Zero waste: Clothing as puzzle

In the wake of H&M's and the NYPD's clothes shredding scandals, the current wave of zero waste clothing designers seems more prescient than ever. The concept behind a zero waste garment is that the pattern pieces fit together like a puzzle, so that they can be cut out of a rectangle of fabric with none of those odd-shaped pieces left over, as in Timo Rissanen's example here:

Designers experimenting with the technique come from all over: the New York avant garde, such as Yeohlee's Fall 2009 collection (left above); the mass market, with Adidas' SLVR eco-collection, which features a zero-waste T-shirt (center); London up-and-comer Mark Liu (right); and the Finnish-born Rissanen, who designs, teaches, and still finds time to follow the field on his excellent blog.

While zero waste is an ingenious method of saving fabric, it does require certain compromises in patternmaking.
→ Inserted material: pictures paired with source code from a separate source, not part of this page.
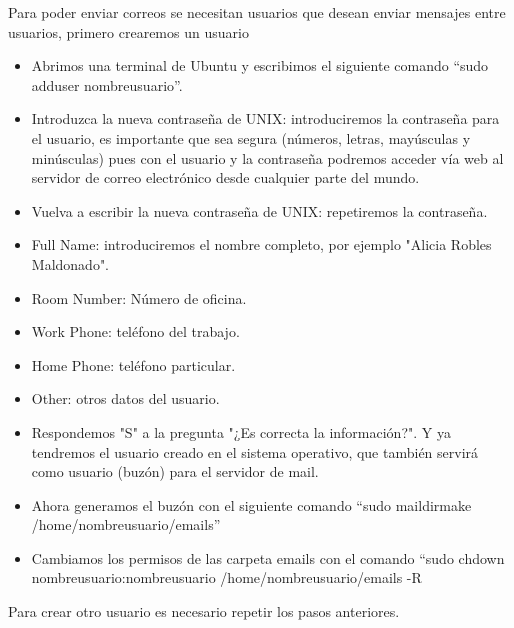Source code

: \documentclass[12pt,oneside,onecolumn,openany]{report}
\begin{document}
Para poder enviar correos se necesitan usuarios que desean enviar mensajes entre usuarios, primero crearemos un usuario
\begin{itemize}
 \item Abrimos una terminal de Ubuntu y escribimos el siguiente comando “sudo adduser nombreusuario”.
 \item Introduzca la nueva contraseña de UNIX: introduciremos la contraseña para el usuario, es importante que sea segura (números, letras, mayúsculas y minúsculas) pues con el usuario y la contraseña podremos acceder vía web al servidor de correo electrónico desde cualquier parte del mundo.
 \item Vuelva a escribir la nueva contraseña de UNIX: repetiremos la contraseña.
 \item Full Name: introduciremos el nombre completo, por ejemplo "Alicia Robles Maldonado".
 \item Room Number: Número de oficina.
 \item Work Phone: teléfono del trabajo.
 \item Home Phone: teléfono particular.
 \item Other: otros datos del usuario.
 \item Respondemos "S" a la pregunta "¿Es correcta la información?". Y ya tendremos el usuario creado en el sistema operativo, que también servirá como usuario (buzón) para el servidor de mail.
 \item Ahora generamos el buzón con el siguiente comando “sudo maildirmake /home/nombreusuario/emails”
 \item Cambiamos los permisos de las carpeta emails con el comando “sudo chdown nombreusuario:nombreusuario /home/nombreusuario/emails -R
\end{itemize}
Para crear otro usuario es necesario repetir los pasos anteriores.
\end{document}
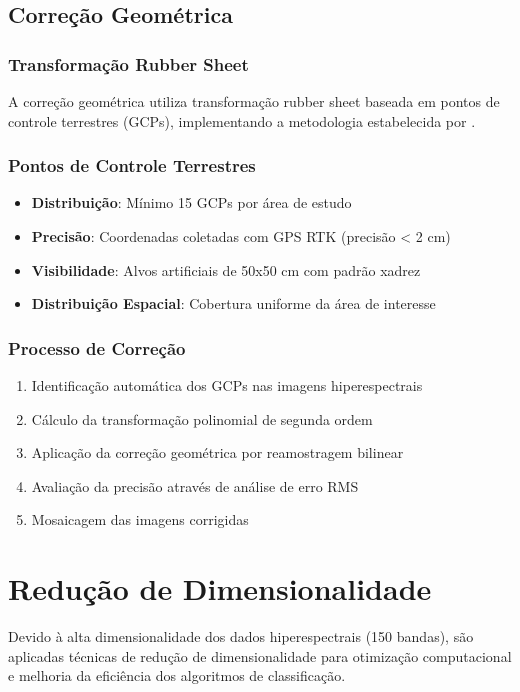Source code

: \subsection{Correção Geométrica}
\subsubsection{Transformação Rubber Sheet}
A correção geométrica utiliza transformação rubber sheet baseada em pontos de controle terrestres (GCPs), implementando a metodologia estabelecida por \cite{Shin2024}.

\subsubsection{Pontos de Controle Terrestres}
\begin{itemize}
    \item \textbf{Distribuição}: Mínimo 15 GCPs por área de estudo
    \item \textbf{Precisão}: Coordenadas coletadas com GPS RTK (precisão < 2 cm)
    \item \textbf{Visibilidade}: Alvos artificiais de 50x50 cm com padrão xadrez
    \item \textbf{Distribuição Espacial}: Cobertura uniforme da área de interesse
\end{itemize}

\subsubsection{Processo de Correção}
\begin{enumerate}
    \item Identificação automática dos GCPs nas imagens hiperespectrais
    \item Cálculo da transformação polinomial de segunda ordem
    \item Aplicação da correção geométrica por reamostragem bilinear
    \item Avaliação da precisão através de análise de erro RMS
    \item Mosaicagem das imagens corrigidas
\end{enumerate}

\section{Redução de Dimensionalidade}\label{sec:reducao_dimensionalidade}

Devido à alta dimensionalidade dos dados hiperespectrais (150 bandas), são aplicadas técnicas de redução de dimensionalidade para otimização computacional e melhoria da eficiência dos algoritmos de classificação.

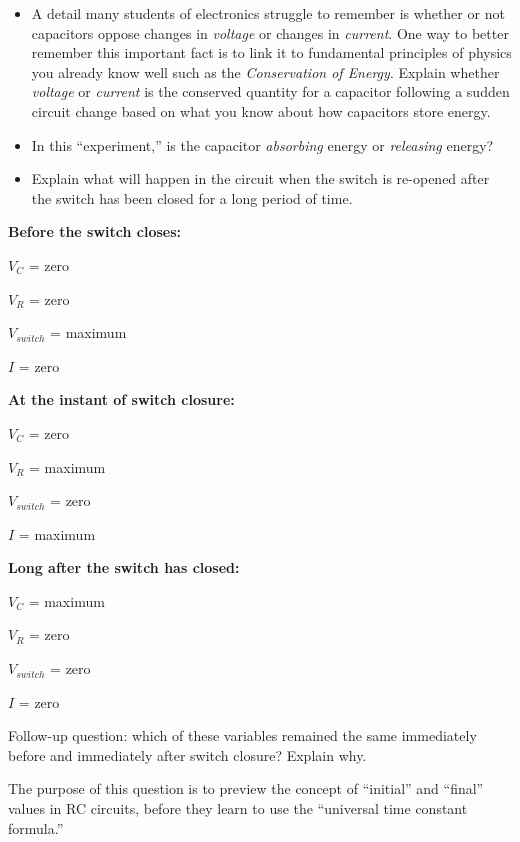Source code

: \begin{itemize}
\item{} A detail many students of electronics struggle to remember is whether or not capacitors oppose changes in {\it voltage} or changes in {\it current}.  One way to better remember this important fact is to link it to fundamental principles of physics you already know well such as the {\it Conservation of Energy}.  Explain whether {\it voltage} or {\it current} is the conserved quantity for a capacitor following a sudden circuit change based on what you know about how capacitors store energy.
\item{} In this ``experiment,'' is the capacitor {\it absorbing} energy or {\it releasing} energy?
\item{} Explain what will happen in the circuit when the switch is re-opened after the switch has been closed for a long period of time.
\end{itemize}







\noindent
{\bf Before the switch closes:}

$V_{C}$ = zero

$V_{R}$ = zero

$V_{switch}$ = maximum

$I$ = zero

\vskip 10pt
\goodbreak

\noindent
{\bf At the instant of switch closure:}

$V_{C}$ = zero

$V_{R}$ = maximum

$V_{switch}$ = zero

$I$ = maximum

\vskip 10pt
\goodbreak

\noindent
{\bf Long after the switch has closed:}

$V_{C}$ = maximum

$V_{R}$ = zero

$V_{switch}$ = zero

$I$ = zero

\vskip 10pt

Follow-up question: which of these variables remained the same immediately before and immediately after switch closure?  Explain why.







The purpose of this question is to preview the concept of ``initial'' and ``final'' values in RC circuits, before they learn to use the ``universal time constant formula.''




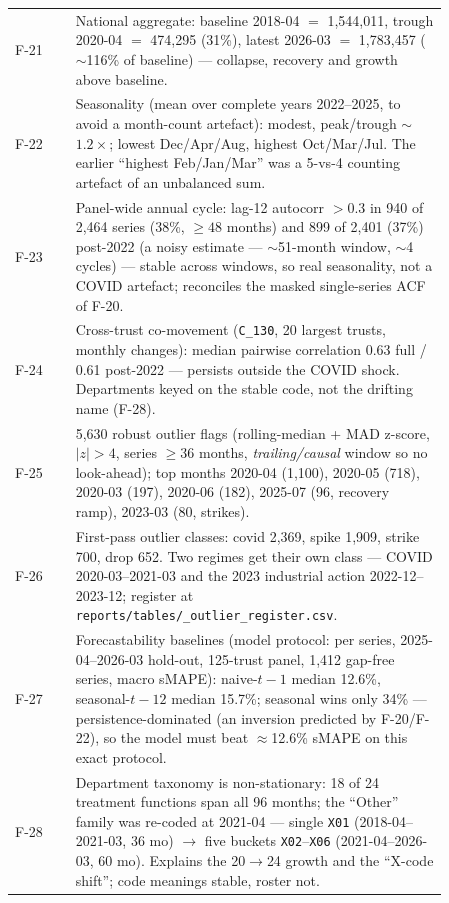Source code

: \documentclass[11pt,a4paper]{article}
\begin{document}
\begin{longtable}{@{}l p{0.86\linewidth}@{}}
F-21 & National aggregate: baseline 2018-04 $=$ 1{,}544{,}011, trough 2020-04 $=$ 474{,}295 (31\%), latest 2026-03 $=$ 1{,}783{,}457 ($\sim$116\% of baseline) --- collapse, recovery and growth above baseline. \\
F-22 & Seasonality (mean over complete years 2022--2025, to avoid a month-count artefact): modest, peak/trough $\sim$$1.2\times$; lowest Dec/Apr/Aug, highest Oct/Mar/Jul. The earlier ``highest Feb/Jan/Mar'' was a 5-vs-4 counting artefact of an unbalanced sum. \\
F-23 & Panel-wide annual cycle: lag-12 autocorr $> 0.3$ in 940 of 2{,}464 series (38\%, $\geq 48$ months) and 899 of 2{,}401 (37\%) post-2022 (a noisy estimate --- $\sim$51-month window, $\sim$4 cycles) --- stable across windows, so real seasonality, not a COVID artefact; reconciles the masked single-series ACF of F-20. \\
F-24 & Cross-trust co-movement (\texttt{C\_130}, 20 largest trusts, monthly changes): median pairwise correlation 0.63 full / 0.61 post-2022 --- persists outside the COVID shock. Departments keyed on the stable code, not the drifting name (F-28). \\
F-25 & 5{,}630 robust outlier flags (rolling-median + MAD z-score, $|z| > 4$, series $\geq 36$ months, \emph{trailing/causal} window so no look-ahead); top months 2020-04 (1{,}100), 2020-05 (718), 2020-03 (197), 2020-06 (182), 2025-07 (96, recovery ramp), 2023-03 (80, strikes). \\
F-26 & First-pass outlier classes: covid 2{,}369, spike 1{,}909, strike 700, drop 652. Two regimes get their own class --- COVID 2020-03--2021-03 and the 2023 industrial action 2022-12--2023-12; register at \texttt{reports/\allowbreak tables/\allowbreak 07\_outlier\_register.csv}. \\
F-27 & Forecastability baselines (model protocol: per series, 2025-04--2026-03 hold-out, 125-trust panel, 1{,}412 gap-free series, macro sMAPE): naive-$t-1$ median 12.6\%, seasonal-$t-12$ median 15.7\%; seasonal wins only 34\% --- persistence-dominated (an inversion predicted by F-20/F-22), so the model must beat $\approx$12.6\% sMAPE on this exact protocol. \\
F-28 & Department taxonomy is non-stationary: 18 of 24 treatment functions span all 96 months; the ``Other'' family was re-coded at 2021-04 --- single \texttt{X01} (2018-04--2021-03, 36 mo) $\rightarrow$ five buckets \texttt{X02}--\texttt{X06} (2021-04--2026-03, 60 mo). Explains the 20$\rightarrow$24 growth and the ``X-code shift''; code meanings stable, roster not. \\
\end{longtable}
\end{document}
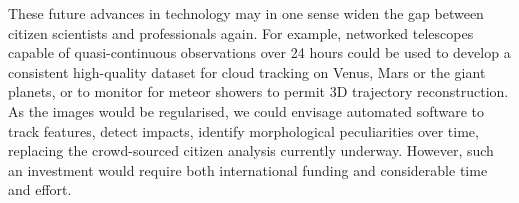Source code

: \documentclass{ar2e}
\begin{document}
These future advances in technology may in one sense widen the gap between
citizen scientists and professionals again. For example, networked telescopes
capable of quasi-continuous observations over 24 hours could be used to develop
a consistent high-quality dataset for cloud tracking on Venus, Mars or the giant
planets, or to monitor for meteor showers to permit 3D trajectory
reconstruction.   As the images would be regularised, we could envisage
automated software to track features, detect impacts, identify morphological
peculiarities over time, replacing the crowd-sourced citizen analysis currently
underway.  However, such an investment would require both international funding
and considerable time and effort.






\end{document}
The simplest solution is to design extremely simple garments that are simply draped rectangles, à la the kimono; to create the fit using numerous darts and pleats, as in origami; or to cut seam allowances and hems in unexpected, decorative shapes. While I'm not convinced that including an extra bit of fabric in the actual garment is really an advantage over recycling the scrap and giving it new life as paper or insulation, my inner nerd is absolutely thrilled to see fashion and math meld together into some surprisingly fascinating and beautiful clothes.


Timo Rissanen said...

Hi Titania, and thanks for the post! Do you mind if I link from my blog?

You make a good point; all of the fabric in a zero-waste garment needs to considered aesthetically (as well as economically and in terms of feasibility/production, etc.) I would argue (and will in my thesis) that using it in the garment is always preferable to recycling (though not necessarily reuse). Recycling fabrics - even more so than paper & plastics - is a messy, resource-intensive (energy & water in particular) practice and the original function of fabric is usually lost in the process. And when fabric scraps are recycled into new fabric, very rarely is the resulting fabric of as high a quality as the original fabric. I agree that using textile waste to make paper or insulation is always better than landfill, but there are so many other sources of textile waste that using virgin fabric scraps seems... wasteful. But I should stop, I tend to go on about this until I'm blue in the face.

I very much appreciate the post and in particular the Adidas tee, which I wasn't aware of until now. Many thanks!

titania said...

Hi Timo! Thanks for the thoughtful commentary. While I cede your point that recycling can be wasteful in and of yourself, at the same time it's creating something useful (e.g. cotton paper) that otherwise might have been made from new material. Meanwhile, the fold of a dart (for example) is just hanging out on the inside of a garment, although when done well, it can certainly become an interesting part of the design.

Regardless, I think your work is fantastic, and I'd be flattered if you linked to my post.